Data excerpts.

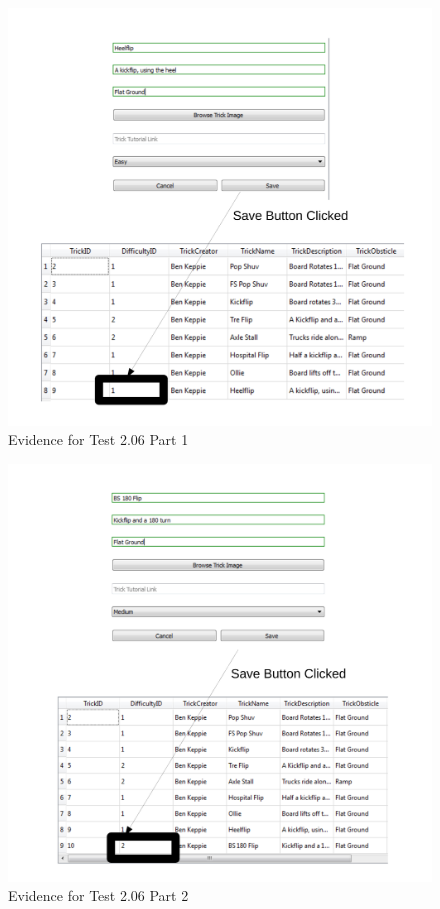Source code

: \begin{figure}[H]
    \includegraphics[width=\textwidth]{./Testing/AnnotatedSamples/Test206p1.pdf}
    \caption{Evidence for Test 2.06 Part 1} \label{fig:Test 2.06 p1}
\end{figure}

\begin{figure}[H]
    \includegraphics[width=\textwidth]{./Testing/AnnotatedSamples/Test206p2.pdf}
    \caption{Evidence for Test 2.06 Part 2} \label{fig:Test 2.06 p2}
\end{figure}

Task objective.
Take from the listing above each line containing "label".

Result.
    \caption{Evidence for Test 2.06 Part 1} \label{fig:Test 2.06 p1}
    \caption{Evidence for Test 2.06 Part 2} \label{fig:Test 2.06 p2}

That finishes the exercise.